Acordo cedinho todos os dias, inclusive aos sábados. Invariavelmente, às 5h30 inicio minha caminhada. Com exceção dos domingos, que tem cheiro de aconchego, é folga das obrigações, é pausa para juntar os corações, dar uma respirada da correria diária. Ah! É dia de saborear lentamente um cafezinho ouvindo Roberto Carlos e jogando conversa fora.

Mas voltando às caminhadas, alguns preferem caminhar na esteira, outros em ruas horizontais, asfaltadas, onde possam direcionar o olhar para o final delas. Eu prefiro as menores, de calçamento, que possuem mais cor, mais cheiro, mais sonhos e… imaginação, por isso prefiro as com menos movimento de carros e mais barulho de casa cheia de gente, ainda dormindo ou mesmo sonhando. Estas, a meu ver, possuem mais vida!
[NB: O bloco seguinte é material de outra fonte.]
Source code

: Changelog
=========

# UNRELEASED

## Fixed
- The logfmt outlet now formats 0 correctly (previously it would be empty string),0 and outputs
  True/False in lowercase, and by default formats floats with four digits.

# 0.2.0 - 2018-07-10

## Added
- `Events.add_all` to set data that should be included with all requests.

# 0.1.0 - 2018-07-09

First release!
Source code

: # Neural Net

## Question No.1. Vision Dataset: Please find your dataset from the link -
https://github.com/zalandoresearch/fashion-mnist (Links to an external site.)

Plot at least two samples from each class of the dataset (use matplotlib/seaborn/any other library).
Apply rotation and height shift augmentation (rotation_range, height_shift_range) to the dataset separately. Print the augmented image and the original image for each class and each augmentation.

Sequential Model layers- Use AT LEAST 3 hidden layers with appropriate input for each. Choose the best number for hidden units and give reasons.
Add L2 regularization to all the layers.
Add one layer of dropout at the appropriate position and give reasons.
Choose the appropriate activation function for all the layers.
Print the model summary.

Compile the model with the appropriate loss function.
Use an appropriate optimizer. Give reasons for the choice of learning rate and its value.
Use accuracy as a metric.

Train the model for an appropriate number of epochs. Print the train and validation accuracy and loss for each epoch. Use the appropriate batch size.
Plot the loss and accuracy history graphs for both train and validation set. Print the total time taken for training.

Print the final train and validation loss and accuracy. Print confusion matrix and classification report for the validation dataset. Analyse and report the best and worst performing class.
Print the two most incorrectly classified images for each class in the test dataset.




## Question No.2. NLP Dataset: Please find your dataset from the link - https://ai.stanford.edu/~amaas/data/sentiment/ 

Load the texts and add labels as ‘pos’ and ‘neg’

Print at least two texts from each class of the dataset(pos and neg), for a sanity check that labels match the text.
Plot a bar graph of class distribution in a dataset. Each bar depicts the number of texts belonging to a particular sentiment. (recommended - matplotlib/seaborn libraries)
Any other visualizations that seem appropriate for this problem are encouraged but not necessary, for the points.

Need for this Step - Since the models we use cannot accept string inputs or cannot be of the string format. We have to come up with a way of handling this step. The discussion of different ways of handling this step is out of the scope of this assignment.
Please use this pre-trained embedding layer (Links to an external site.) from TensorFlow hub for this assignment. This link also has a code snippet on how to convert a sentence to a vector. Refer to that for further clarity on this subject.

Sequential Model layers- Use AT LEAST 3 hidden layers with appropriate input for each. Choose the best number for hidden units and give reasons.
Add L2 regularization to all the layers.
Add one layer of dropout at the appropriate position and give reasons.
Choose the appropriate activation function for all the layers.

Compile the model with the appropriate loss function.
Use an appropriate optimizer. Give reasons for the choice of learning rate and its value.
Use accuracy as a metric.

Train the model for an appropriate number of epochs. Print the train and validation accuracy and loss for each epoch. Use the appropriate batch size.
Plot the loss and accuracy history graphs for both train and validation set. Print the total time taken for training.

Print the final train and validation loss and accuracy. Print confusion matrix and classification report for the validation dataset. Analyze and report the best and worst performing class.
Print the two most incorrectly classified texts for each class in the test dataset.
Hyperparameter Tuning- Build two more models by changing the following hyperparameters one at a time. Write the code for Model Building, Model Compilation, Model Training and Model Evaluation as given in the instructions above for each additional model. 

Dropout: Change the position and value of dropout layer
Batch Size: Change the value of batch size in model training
Minha caminhada diária me faz um bem danado. Monótona???? Você não imagina o que vivencio nelas!

Cenários. Calçadas. Faixadas. Muros. Jardins. Árvores. Portões, portas e janelas. Pedras. Grades. Ruídos e sons. Cheiros e cores. Cachorros, gatos, pássaros e borboletas trazem mais colorido ao cenário da caminhada.

As calçadas por onde caminho não oferecem conforto e, penso, retratam um pouco de seus moradores: algumas são altas, ou ainda baixas e/ou quebradas, outras bem cuidadas ou, mesmo ainda, inexistentes, e, por aí, elas seguem e eu sigo…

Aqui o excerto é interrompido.